Connectors D1 and D2 are on the mother; D3 and D4 are on the daughter
D1:  In connection  (mother)     D3:  In connection  (daughter)
D2:  Out connection (mother)     D4:  Out connection (daughter)

Mother card:  Intraring communication (connects nodes in the same zone/
              ring).
Daughter card: Interring communication (connects nodes in different zones/
              rings).
Cables:
Blue label is out.   
Yellow label is in.


Ring (zone)                   Ring 2/Ring 3    Ring 4
+-------------------------+                   +-------------------------+
| Node     M        D     |                   | Node     M        D     |
| +---+ +------+ +------+ |                   | +---+ +------+ +------+ |
| |1.4| |In|Out| |In|Out| |   ...     ...     | |4.4| |In|Out| |In|Out| |
| +---| +------+ +------+ |                   | +---| +------+ +------+ |
| |1.3| |In|Out| |In|Out| |                   | |4.3| |In|Out| |In|Out| |
| +---| +------- +------+ |                   | +---| +------- +------+ |
| |1.2| |In|Out| |In|Out| |                   | |4.2| |In|Out| |In|Out| |
| +---| +------- +------+ |                   | +---| +------- +------+ |
| |1.1| |In|Out| |In|Out| |                   | |4.1| |In|Out| |In|Out| |
| +---+ +------+ +------+ |                   | +---+ +------+ +------+ |
+-------------------------+                   +-------------------------+

How each compute node connects to every other compute node through the 
Dolphin cards ("Tim Eisler SNA job security diagram")

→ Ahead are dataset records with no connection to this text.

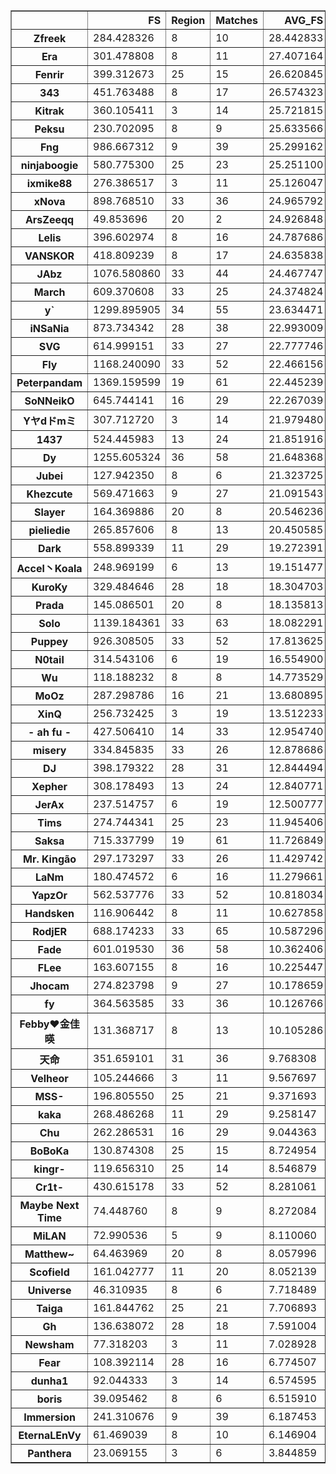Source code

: ﻿<table border="1" class="dataframe">
  <thead>
    <tr style="text-align: right;">
      <th></th>
      <th>FS</th>
      <th>Region</th>
      <th>Matches</th>
      <th>AVG_FS</th>
    </tr>
  </thead>
  <tbody>
    <tr>
      <th>Zfreek</th>
      <td>284.428326</td>
      <td>8</td>
      <td>10</td>
      <td>28.442833</td>
    </tr>
    <tr>
      <th>Era</th>
      <td>301.478808</td>
      <td>8</td>
      <td>11</td>
      <td>27.407164</td>
    </tr>
    <tr>
      <th>Fenrir</th>
      <td>399.312673</td>
      <td>25</td>
      <td>15</td>
      <td>26.620845</td>
    </tr>
    <tr>
      <th>343</th>
      <td>451.763488</td>
      <td>8</td>
      <td>17</td>
      <td>26.574323</td>
    </tr>
    <tr>
      <th>Kitrak</th>
      <td>360.105411</td>
      <td>3</td>
      <td>14</td>
      <td>25.721815</td>
    </tr>
    <tr>
      <th>Peksu</th>
      <td>230.702095</td>
      <td>8</td>
      <td>9</td>
      <td>25.633566</td>
    </tr>
    <tr>
      <th>Fng</th>
      <td>986.667312</td>
      <td>9</td>
      <td>39</td>
      <td>25.299162</td>
    </tr>
    <tr>
      <th>ninjaboogie</th>
      <td>580.775300</td>
      <td>25</td>
      <td>23</td>
      <td>25.251100</td>
    </tr>
    <tr>
      <th>ixmike88</th>
      <td>276.386517</td>
      <td>3</td>
      <td>11</td>
      <td>25.126047</td>
    </tr>
    <tr>
      <th>xNova</th>
      <td>898.768510</td>
      <td>33</td>
      <td>36</td>
      <td>24.965792</td>
    </tr>
    <tr>
      <th>ArsZeeqq</th>
      <td>49.853696</td>
      <td>20</td>
      <td>2</td>
      <td>24.926848</td>
    </tr>
    <tr>
      <th>Lelis</th>
      <td>396.602974</td>
      <td>8</td>
      <td>16</td>
      <td>24.787686</td>
    </tr>
    <tr>
      <th>VANSKOR</th>
      <td>418.809239</td>
      <td>8</td>
      <td>17</td>
      <td>24.635838</td>
    </tr>
    <tr>
      <th>JAbz</th>
      <td>1076.580860</td>
      <td>33</td>
      <td>44</td>
      <td>24.467747</td>
    </tr>
    <tr>
      <th>March</th>
      <td>609.370608</td>
      <td>33</td>
      <td>25</td>
      <td>24.374824</td>
    </tr>
    <tr>
      <th>y`</th>
      <td>1299.895905</td>
      <td>34</td>
      <td>55</td>
      <td>23.634471</td>
    </tr>
    <tr>
      <th>iNSaNia</th>
      <td>873.734342</td>
      <td>28</td>
      <td>38</td>
      <td>22.993009</td>
    </tr>
    <tr>
      <th>SVG</th>
      <td>614.999151</td>
      <td>33</td>
      <td>27</td>
      <td>22.777746</td>
    </tr>
    <tr>
      <th>Fly</th>
      <td>1168.240090</td>
      <td>33</td>
      <td>52</td>
      <td>22.466156</td>
    </tr>
    <tr>
      <th>Peterpandam</th>
      <td>1369.159599</td>
      <td>19</td>
      <td>61</td>
      <td>22.445239</td>
    </tr>
    <tr>
      <th>SoNNeikO</th>
      <td>645.744141</td>
      <td>16</td>
      <td>29</td>
      <td>22.267039</td>
    </tr>
    <tr>
      <th>Yヤdドmミ</th>
      <td>307.712720</td>
      <td>3</td>
      <td>14</td>
      <td>21.979480</td>
    </tr>
    <tr>
      <th>1437</th>
      <td>524.445983</td>
      <td>13</td>
      <td>24</td>
      <td>21.851916</td>
    </tr>
    <tr>
      <th>Dy</th>
      <td>1255.605324</td>
      <td>36</td>
      <td>58</td>
      <td>21.648368</td>
    </tr>
    <tr>
      <th>Jubei</th>
      <td>127.942350</td>
      <td>8</td>
      <td>6</td>
      <td>21.323725</td>
    </tr>
    <tr>
      <th>Khezcute</th>
      <td>569.471663</td>
      <td>9</td>
      <td>27</td>
      <td>21.091543</td>
    </tr>
    <tr>
      <th>Slayer</th>
      <td>164.369886</td>
      <td>20</td>
      <td>8</td>
      <td>20.546236</td>
    </tr>
    <tr>
      <th>pieliedie</th>
      <td>265.857606</td>
      <td>8</td>
      <td>13</td>
      <td>20.450585</td>
    </tr>
    <tr>
      <th>Dark</th>
      <td>558.899339</td>
      <td>11</td>
      <td>29</td>
      <td>19.272391</td>
    </tr>
    <tr>
      <th>Accel丶Koala</th>
      <td>248.969199</td>
      <td>6</td>
      <td>13</td>
      <td>19.151477</td>
    </tr>
    <tr>
      <th>KuroKy</th>
      <td>329.484646</td>
      <td>28</td>
      <td>18</td>
      <td>18.304703</td>
    </tr>
    <tr>
      <th>Prada</th>
      <td>145.086501</td>
      <td>20</td>
      <td>8</td>
      <td>18.135813</td>
    </tr>
    <tr>
      <th>Solo</th>
      <td>1139.184361</td>
      <td>33</td>
      <td>63</td>
      <td>18.082291</td>
    </tr>
    <tr>
      <th>Puppey</th>
      <td>926.308505</td>
      <td>33</td>
      <td>52</td>
      <td>17.813625</td>
    </tr>
    <tr>
      <th>N0tail</th>
      <td>314.543106</td>
      <td>6</td>
      <td>19</td>
      <td>16.554900</td>
    </tr>
    <tr>
      <th>Wu</th>
      <td>118.188232</td>
      <td>8</td>
      <td>8</td>
      <td>14.773529</td>
    </tr>
    <tr>
      <th>MoOz</th>
      <td>287.298786</td>
      <td>16</td>
      <td>21</td>
      <td>13.680895</td>
    </tr>
    <tr>
      <th>XinQ</th>
      <td>256.732425</td>
      <td>3</td>
      <td>19</td>
      <td>13.512233</td>
    </tr>
    <tr>
      <th>- ah fu -</th>
      <td>427.506410</td>
      <td>14</td>
      <td>33</td>
      <td>12.954740</td>
    </tr>
    <tr>
      <th>misery</th>
      <td>334.845835</td>
      <td>33</td>
      <td>26</td>
      <td>12.878686</td>
    </tr>
    <tr>
      <th>DJ</th>
      <td>398.179322</td>
      <td>28</td>
      <td>31</td>
      <td>12.844494</td>
    </tr>
    <tr>
      <th>Xepher</th>
      <td>308.178493</td>
      <td>13</td>
      <td>24</td>
      <td>12.840771</td>
    </tr>
    <tr>
      <th>JerAx</th>
      <td>237.514757</td>
      <td>6</td>
      <td>19</td>
      <td>12.500777</td>
    </tr>
    <tr>
      <th>Tims</th>
      <td>274.744341</td>
      <td>25</td>
      <td>23</td>
      <td>11.945406</td>
    </tr>
    <tr>
      <th>Saksa</th>
      <td>715.337799</td>
      <td>19</td>
      <td>61</td>
      <td>11.726849</td>
    </tr>
    <tr>
      <th>Mr. Kingão</th>
      <td>297.173297</td>
      <td>33</td>
      <td>26</td>
      <td>11.429742</td>
    </tr>
    <tr>
      <th>LaNm</th>
      <td>180.474572</td>
      <td>6</td>
      <td>16</td>
      <td>11.279661</td>
    </tr>
    <tr>
      <th>YapzOr</th>
      <td>562.537776</td>
      <td>33</td>
      <td>52</td>
      <td>10.818034</td>
    </tr>
    <tr>
      <th>Handsken</th>
      <td>116.906442</td>
      <td>8</td>
      <td>11</td>
      <td>10.627858</td>
    </tr>
    <tr>
      <th>RodjER</th>
      <td>688.174233</td>
      <td>33</td>
      <td>65</td>
      <td>10.587296</td>
    </tr>
    <tr>
      <th>Fade</th>
      <td>601.019530</td>
      <td>36</td>
      <td>58</td>
      <td>10.362406</td>
    </tr>
    <tr>
      <th>FLee</th>
      <td>163.607155</td>
      <td>8</td>
      <td>16</td>
      <td>10.225447</td>
    </tr>
    <tr>
      <th>Jhocam</th>
      <td>274.823798</td>
      <td>9</td>
      <td>27</td>
      <td>10.178659</td>
    </tr>
    <tr>
      <th>fy</th>
      <td>364.563585</td>
      <td>33</td>
      <td>36</td>
      <td>10.126766</td>
    </tr>
    <tr>
      <th>Febby♥金佳暎</th>
      <td>131.368717</td>
      <td>8</td>
      <td>13</td>
      <td>10.105286</td>
    </tr>
    <tr>
      <th>天命</th>
      <td>351.659101</td>
      <td>31</td>
      <td>36</td>
      <td>9.768308</td>
    </tr>
    <tr>
      <th>Velheor</th>
      <td>105.244666</td>
      <td>3</td>
      <td>11</td>
      <td>9.567697</td>
    </tr>
    <tr>
      <th>MSS-</th>
      <td>196.805550</td>
      <td>25</td>
      <td>21</td>
      <td>9.371693</td>
    </tr>
    <tr>
      <th>kaka</th>
      <td>268.486268</td>
      <td>11</td>
      <td>29</td>
      <td>9.258147</td>
    </tr>
    <tr>
      <th>Chu</th>
      <td>262.286531</td>
      <td>16</td>
      <td>29</td>
      <td>9.044363</td>
    </tr>
    <tr>
      <th>BoBoKa</th>
      <td>130.874308</td>
      <td>25</td>
      <td>15</td>
      <td>8.724954</td>
    </tr>
    <tr>
      <th>kingr-</th>
      <td>119.656310</td>
      <td>25</td>
      <td>14</td>
      <td>8.546879</td>
    </tr>
    <tr>
      <th>Cr1t-</th>
      <td>430.615178</td>
      <td>33</td>
      <td>52</td>
      <td>8.281061</td>
    </tr>
    <tr>
      <th>Maybe Next Time</th>
      <td>74.448760</td>
      <td>8</td>
      <td>9</td>
      <td>8.272084</td>
    </tr>
    <tr>
      <th>MiLAN</th>
      <td>72.990536</td>
      <td>5</td>
      <td>9</td>
      <td>8.110060</td>
    </tr>
    <tr>
      <th>Matthew~</th>
      <td>64.463969</td>
      <td>20</td>
      <td>8</td>
      <td>8.057996</td>
    </tr>
    <tr>
      <th>Scofield</th>
      <td>161.042777</td>
      <td>11</td>
      <td>20</td>
      <td>8.052139</td>
    </tr>
    <tr>
      <th>Universe</th>
      <td>46.310935</td>
      <td>8</td>
      <td>6</td>
      <td>7.718489</td>
    </tr>
    <tr>
      <th>Taiga</th>
      <td>161.844762</td>
      <td>25</td>
      <td>21</td>
      <td>7.706893</td>
    </tr>
    <tr>
      <th>Gh</th>
      <td>136.638072</td>
      <td>28</td>
      <td>18</td>
      <td>7.591004</td>
    </tr>
    <tr>
      <th>Newsham</th>
      <td>77.318203</td>
      <td>3</td>
      <td>11</td>
      <td>7.028928</td>
    </tr>
    <tr>
      <th>Fear</th>
      <td>108.392114</td>
      <td>28</td>
      <td>16</td>
      <td>6.774507</td>
    </tr>
    <tr>
      <th>dunha1</th>
      <td>92.044333</td>
      <td>3</td>
      <td>14</td>
      <td>6.574595</td>
    </tr>
    <tr>
      <th>boris</th>
      <td>39.095462</td>
      <td>8</td>
      <td>6</td>
      <td>6.515910</td>
    </tr>
    <tr>
      <th>Immersion</th>
      <td>241.310676</td>
      <td>9</td>
      <td>39</td>
      <td>6.187453</td>
    </tr>
    <tr>
      <th>EternaLEnVy</th>
      <td>61.469039</td>
      <td>8</td>
      <td>10</td>
      <td>6.146904</td>
    </tr>
    <tr>
      <th>Panthera</th>
      <td>23.069155</td>
      <td>3</td>
      <td>6</td>
      <td>3.844859</td>
    </tr>
  </tbody>
</table>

                     Two-dimensional SCI torus topography
                     ------------------------------------

        Ring 1              Ring 2              Ring 3              Ring 4
+-----------------+ +-----------------+ +-----------------+ +-----------------+
|Mother card-L0   | |Mother card-L0   | |Mother card-L0   | |Mother card-L0   |
|1-1 out -> 1-3 in| |2-1 out -> 2-3 in| |3-1 out -> 3-3 in| |4-1 out -> 4-3 in|
|1-3 out -> 1-4 in| |2-3 out -> 2-4 in| |3-3 out -> 3-4 in| |4-3 out -> 4-4 in|
|1-4 out -> 1-2 in| |2-4 out -> 2-2 in| |3-4 out -> 3-2 in| |4-4 out -> 4-2 in|
|1-2 out -> 1-1 in| |2-2 out -> 2-1 in| |3-2 out -> 3-1 in| |4-2 out -> 4-1 in|
+-----------------+ +-----------------+ +-----------------+ +-----------------+
|Daughter card-L1 | |Daughter card-L1 | |Daughter card-L1 | |Daughter card-L1 |
|1-1 out -> 3-1 in| |2-1 out -> 1-1 in| |3-1 out -> 4-1 in| |4-1 out -> 2-1 in|
|1-2 out -> 3-2 in| |2-2 out -> 1-2 in| |3-2 out -> 4-2 in| |4-2 out -> 2-2 in|
|1-3 out -> 3-3 in| |2-3 out -> 1-3 in| |3-3 out -> 4-3 in| |4-3 out -> 2-3 in|
|1-4 out -> 3-4 in| |2-4 out -> 1-4 in| |3-4 out -> 4-4 in| |4-4 out -> 2-4 in|
+-----------------+ +-----------------+ +-----------------+ +-----------------+

Pattern (intrazone - mother card connections)
---------------------------------------------
Node 1 connects to node 3
 "   3 connects to  "   4
 "   4 connects to  "   2
 "   2 connects to  "   1

Pattern (interzone - daughter card connections)
-----------------------------------------------
Zone 1 connects to zone 3 
 "   3 connects to  "   4
 "   4 connects to  "   2
 "   2 connects to  "   1

        Chart of the nodes and cabling (constructing from the above
        information). Notice the differences between this chart and
        the logical one given on page two.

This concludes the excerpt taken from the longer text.